• **Task details**
List each line of the data that holds the string "Method", please.

Entries taken from a collection:
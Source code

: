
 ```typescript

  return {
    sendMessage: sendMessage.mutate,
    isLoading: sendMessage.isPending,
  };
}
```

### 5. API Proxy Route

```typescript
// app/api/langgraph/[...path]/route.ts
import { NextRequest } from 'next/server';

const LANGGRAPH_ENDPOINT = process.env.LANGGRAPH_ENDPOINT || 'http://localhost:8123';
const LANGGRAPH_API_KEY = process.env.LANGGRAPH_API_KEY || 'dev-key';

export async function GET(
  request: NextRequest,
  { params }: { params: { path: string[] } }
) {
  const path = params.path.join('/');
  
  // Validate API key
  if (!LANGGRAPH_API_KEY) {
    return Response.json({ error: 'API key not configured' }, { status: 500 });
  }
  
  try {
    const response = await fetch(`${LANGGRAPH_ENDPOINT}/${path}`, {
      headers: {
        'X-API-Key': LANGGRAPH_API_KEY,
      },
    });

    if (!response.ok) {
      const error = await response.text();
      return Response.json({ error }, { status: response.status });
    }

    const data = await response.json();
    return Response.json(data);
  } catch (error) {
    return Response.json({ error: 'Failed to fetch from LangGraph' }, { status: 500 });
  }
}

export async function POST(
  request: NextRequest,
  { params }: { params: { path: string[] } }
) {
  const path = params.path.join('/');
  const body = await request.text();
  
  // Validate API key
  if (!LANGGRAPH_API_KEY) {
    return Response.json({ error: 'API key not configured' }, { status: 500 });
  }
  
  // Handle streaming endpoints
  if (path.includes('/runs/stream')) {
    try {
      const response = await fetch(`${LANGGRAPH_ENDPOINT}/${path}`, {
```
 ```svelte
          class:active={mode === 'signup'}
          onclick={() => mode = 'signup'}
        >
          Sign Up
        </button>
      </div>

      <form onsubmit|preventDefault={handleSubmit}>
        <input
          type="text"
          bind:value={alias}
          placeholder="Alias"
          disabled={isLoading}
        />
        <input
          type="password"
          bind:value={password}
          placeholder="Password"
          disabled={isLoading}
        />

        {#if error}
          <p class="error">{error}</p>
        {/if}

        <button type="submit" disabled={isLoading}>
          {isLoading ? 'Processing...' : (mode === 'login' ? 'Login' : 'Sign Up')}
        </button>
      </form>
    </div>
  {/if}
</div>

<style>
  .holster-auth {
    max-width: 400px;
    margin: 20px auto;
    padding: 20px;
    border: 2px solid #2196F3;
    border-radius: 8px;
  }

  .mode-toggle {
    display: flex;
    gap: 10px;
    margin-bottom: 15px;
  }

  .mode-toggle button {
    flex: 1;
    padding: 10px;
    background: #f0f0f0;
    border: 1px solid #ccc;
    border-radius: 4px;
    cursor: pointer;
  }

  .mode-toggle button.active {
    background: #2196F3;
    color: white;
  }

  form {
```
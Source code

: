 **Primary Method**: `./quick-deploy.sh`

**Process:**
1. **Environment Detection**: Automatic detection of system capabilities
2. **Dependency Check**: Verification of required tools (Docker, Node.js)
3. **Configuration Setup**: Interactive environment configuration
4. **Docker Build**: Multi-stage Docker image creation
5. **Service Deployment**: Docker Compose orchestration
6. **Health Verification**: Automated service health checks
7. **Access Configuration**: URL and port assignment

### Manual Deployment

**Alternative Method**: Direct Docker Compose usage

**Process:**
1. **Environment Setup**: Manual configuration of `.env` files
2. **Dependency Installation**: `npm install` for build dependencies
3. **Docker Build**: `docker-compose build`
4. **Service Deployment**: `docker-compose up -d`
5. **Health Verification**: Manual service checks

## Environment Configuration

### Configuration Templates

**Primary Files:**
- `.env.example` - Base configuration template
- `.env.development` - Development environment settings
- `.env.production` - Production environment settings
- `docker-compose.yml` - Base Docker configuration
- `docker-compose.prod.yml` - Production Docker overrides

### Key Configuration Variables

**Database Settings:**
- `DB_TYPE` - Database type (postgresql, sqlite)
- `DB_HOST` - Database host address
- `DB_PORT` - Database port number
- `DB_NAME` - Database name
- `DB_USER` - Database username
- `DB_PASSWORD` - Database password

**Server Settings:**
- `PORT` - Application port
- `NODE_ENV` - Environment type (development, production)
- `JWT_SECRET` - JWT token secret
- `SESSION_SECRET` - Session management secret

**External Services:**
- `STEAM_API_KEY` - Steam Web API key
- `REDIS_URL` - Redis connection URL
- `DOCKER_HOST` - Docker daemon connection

• **Output for this task**
: **Primary Method**: `./quick-deploy.sh`
**Alternative Method**: Direct Docker Compose usage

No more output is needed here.